Johnson cites a shrinking strike zone as one of the biggest challenges confronting him and other pitchers of recent vintage. Baseball introduced the QuesTec camera system to evaluate umpires in 2001 before replacing it with a Zone Evaluation system in 2009.

“I remember watching [pitchers] in the ’60s and ’70s on old black-and-white footage and on baseball shows,” Johnson said. “The strike zone back then was from the knees to the armpits. And then when I was pitching and even today, you have the little strike zone they show on just about every game. Well, that’s the strike zone now, but it really isn’t, per se. It isn’t the strike zone that’s in the rule book. So that itself is more conducive for hitters.”

So what’s next?

Even with the advent of defensive shifts and comprehensive scouting reports that tilt the balance back toward run prevention, it’s figures to be a while before the Hall of Fame wraps starting pitchers in another big, warm embrace.

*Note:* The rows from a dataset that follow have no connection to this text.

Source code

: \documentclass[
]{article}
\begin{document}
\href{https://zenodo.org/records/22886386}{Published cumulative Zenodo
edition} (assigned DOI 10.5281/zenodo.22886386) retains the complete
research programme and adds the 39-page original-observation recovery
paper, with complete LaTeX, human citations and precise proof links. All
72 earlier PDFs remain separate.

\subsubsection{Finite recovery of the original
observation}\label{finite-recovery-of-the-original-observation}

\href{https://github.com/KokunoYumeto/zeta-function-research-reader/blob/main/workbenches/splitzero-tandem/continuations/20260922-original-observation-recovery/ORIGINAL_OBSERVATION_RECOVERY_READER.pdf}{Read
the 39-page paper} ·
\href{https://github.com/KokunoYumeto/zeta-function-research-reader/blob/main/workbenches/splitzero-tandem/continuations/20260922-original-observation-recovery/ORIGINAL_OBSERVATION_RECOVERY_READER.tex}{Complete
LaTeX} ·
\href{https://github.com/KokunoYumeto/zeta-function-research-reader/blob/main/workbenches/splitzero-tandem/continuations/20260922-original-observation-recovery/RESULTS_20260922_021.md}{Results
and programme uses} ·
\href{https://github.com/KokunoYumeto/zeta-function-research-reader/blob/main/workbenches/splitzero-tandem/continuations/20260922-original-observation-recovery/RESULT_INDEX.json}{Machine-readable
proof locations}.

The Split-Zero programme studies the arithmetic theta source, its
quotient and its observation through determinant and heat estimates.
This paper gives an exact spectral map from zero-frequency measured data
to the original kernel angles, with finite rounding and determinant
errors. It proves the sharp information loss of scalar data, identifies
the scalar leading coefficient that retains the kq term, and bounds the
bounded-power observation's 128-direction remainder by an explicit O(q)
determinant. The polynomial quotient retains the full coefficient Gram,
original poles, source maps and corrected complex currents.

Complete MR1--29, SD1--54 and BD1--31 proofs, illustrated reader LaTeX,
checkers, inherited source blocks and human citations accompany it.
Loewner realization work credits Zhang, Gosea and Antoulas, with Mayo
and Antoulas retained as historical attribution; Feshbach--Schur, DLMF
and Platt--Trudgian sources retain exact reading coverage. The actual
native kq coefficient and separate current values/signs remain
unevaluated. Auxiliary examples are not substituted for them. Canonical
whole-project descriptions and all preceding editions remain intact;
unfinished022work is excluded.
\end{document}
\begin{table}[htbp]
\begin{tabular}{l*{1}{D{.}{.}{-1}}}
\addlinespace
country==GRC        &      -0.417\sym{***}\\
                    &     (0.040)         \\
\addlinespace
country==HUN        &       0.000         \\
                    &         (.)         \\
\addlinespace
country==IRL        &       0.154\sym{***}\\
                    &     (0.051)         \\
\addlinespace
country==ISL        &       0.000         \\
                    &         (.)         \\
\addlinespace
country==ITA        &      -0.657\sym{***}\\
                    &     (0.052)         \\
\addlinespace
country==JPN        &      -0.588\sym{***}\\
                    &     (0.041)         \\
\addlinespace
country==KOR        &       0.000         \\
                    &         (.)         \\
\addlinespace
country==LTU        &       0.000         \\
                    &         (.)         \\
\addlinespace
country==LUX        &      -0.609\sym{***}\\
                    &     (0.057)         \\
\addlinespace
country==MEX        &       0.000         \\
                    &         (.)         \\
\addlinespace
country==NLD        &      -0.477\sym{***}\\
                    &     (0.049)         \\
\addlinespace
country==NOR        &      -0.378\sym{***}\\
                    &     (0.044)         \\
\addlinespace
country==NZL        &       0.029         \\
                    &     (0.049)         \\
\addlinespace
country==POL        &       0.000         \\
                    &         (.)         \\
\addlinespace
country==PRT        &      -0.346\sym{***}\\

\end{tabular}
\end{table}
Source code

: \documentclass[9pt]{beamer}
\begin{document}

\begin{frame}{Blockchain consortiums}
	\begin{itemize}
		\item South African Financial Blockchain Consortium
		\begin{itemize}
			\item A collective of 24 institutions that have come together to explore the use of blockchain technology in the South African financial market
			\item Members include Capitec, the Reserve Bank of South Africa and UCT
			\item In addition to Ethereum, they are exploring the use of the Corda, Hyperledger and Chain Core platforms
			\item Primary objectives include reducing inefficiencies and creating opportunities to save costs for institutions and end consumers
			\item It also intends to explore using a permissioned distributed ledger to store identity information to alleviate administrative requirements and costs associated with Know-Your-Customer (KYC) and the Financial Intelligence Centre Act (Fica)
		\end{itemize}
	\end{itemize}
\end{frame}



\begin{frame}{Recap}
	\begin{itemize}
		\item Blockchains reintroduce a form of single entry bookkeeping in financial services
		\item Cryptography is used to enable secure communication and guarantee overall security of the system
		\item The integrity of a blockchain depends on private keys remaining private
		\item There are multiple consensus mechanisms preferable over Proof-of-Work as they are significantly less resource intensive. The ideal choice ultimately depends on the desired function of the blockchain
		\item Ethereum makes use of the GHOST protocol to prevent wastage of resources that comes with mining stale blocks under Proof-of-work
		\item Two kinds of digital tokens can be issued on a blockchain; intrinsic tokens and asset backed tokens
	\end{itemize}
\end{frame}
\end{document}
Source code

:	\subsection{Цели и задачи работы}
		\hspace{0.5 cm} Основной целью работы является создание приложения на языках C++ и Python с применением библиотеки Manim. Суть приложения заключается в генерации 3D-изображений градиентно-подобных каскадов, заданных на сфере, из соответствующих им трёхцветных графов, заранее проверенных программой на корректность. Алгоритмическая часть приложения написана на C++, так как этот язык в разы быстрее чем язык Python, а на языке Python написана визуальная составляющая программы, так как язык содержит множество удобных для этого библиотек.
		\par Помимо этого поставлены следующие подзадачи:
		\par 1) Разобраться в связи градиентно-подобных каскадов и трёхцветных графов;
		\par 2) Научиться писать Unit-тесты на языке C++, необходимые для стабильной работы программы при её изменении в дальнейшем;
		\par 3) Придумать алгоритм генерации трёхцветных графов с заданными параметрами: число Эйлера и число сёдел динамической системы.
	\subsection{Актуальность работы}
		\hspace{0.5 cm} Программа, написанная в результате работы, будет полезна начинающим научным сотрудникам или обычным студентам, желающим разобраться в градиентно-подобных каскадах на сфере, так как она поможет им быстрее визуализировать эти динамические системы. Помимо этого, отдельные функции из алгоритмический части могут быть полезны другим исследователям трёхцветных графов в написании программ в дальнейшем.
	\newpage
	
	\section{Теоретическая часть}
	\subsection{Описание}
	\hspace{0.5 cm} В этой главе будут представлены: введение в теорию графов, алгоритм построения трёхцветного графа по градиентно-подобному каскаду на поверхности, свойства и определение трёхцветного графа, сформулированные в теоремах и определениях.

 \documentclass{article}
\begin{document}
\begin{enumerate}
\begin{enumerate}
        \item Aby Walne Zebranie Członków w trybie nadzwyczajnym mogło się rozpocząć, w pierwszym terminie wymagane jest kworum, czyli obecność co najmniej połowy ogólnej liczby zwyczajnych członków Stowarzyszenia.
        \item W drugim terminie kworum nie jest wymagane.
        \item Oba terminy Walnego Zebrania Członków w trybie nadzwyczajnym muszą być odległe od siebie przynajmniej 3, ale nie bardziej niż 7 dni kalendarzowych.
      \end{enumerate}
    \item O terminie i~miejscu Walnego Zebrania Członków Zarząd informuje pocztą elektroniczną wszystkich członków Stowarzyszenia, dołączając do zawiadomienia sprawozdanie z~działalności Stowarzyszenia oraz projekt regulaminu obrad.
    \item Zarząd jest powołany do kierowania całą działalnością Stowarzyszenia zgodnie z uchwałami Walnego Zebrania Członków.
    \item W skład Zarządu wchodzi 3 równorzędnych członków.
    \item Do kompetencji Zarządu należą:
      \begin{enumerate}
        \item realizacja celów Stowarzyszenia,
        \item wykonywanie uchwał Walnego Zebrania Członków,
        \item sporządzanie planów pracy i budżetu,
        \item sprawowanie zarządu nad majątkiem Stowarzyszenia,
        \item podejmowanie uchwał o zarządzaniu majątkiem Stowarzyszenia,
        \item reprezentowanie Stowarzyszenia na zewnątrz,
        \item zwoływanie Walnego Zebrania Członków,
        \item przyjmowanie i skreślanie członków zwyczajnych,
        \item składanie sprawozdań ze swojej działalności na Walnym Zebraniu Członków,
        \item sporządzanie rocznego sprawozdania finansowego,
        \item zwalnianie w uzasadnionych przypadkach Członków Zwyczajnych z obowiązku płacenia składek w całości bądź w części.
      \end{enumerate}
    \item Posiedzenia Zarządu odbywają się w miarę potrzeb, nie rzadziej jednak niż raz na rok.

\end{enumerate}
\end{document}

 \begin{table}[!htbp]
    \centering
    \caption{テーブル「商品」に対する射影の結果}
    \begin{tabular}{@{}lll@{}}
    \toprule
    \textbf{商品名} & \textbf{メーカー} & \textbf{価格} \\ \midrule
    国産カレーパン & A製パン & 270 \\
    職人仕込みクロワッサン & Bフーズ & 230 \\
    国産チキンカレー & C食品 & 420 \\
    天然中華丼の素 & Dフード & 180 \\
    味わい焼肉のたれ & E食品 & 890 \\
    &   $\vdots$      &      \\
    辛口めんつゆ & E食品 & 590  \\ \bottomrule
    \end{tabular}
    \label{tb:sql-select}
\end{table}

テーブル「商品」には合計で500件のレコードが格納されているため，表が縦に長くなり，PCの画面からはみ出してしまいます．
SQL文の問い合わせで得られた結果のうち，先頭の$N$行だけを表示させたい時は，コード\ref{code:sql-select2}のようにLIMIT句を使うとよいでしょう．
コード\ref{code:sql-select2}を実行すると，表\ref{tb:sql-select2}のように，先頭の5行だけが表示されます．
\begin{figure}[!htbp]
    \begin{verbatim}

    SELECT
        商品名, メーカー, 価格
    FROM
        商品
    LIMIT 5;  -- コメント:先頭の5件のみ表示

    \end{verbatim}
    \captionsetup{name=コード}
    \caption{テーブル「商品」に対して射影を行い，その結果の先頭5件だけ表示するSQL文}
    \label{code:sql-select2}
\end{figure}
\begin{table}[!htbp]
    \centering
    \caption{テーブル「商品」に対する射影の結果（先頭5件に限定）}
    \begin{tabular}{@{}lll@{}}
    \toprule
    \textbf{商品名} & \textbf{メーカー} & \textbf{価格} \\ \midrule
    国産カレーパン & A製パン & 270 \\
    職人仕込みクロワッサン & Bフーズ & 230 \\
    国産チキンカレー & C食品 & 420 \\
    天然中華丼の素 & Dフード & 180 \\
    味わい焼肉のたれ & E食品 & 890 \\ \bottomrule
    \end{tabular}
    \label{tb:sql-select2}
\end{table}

Roger Clemens’ candidacy is in serious jeopardy because of his alleged PED issues, and Curt Schilling and Mike Mussina haven’t made much of a dent despite strong résumés. Schilling hit a personal high with 39.2 percent of the vote (with 75 percent required for election) in his third appearance on the ballot last winter. Mussina ticked up slightly from 20.3 percent to 24.6 percent in his second crack at Cooperstown. And Roy Halladay, the next starter who’ll warrant an extended look, won’t appear on the ballot until 2019.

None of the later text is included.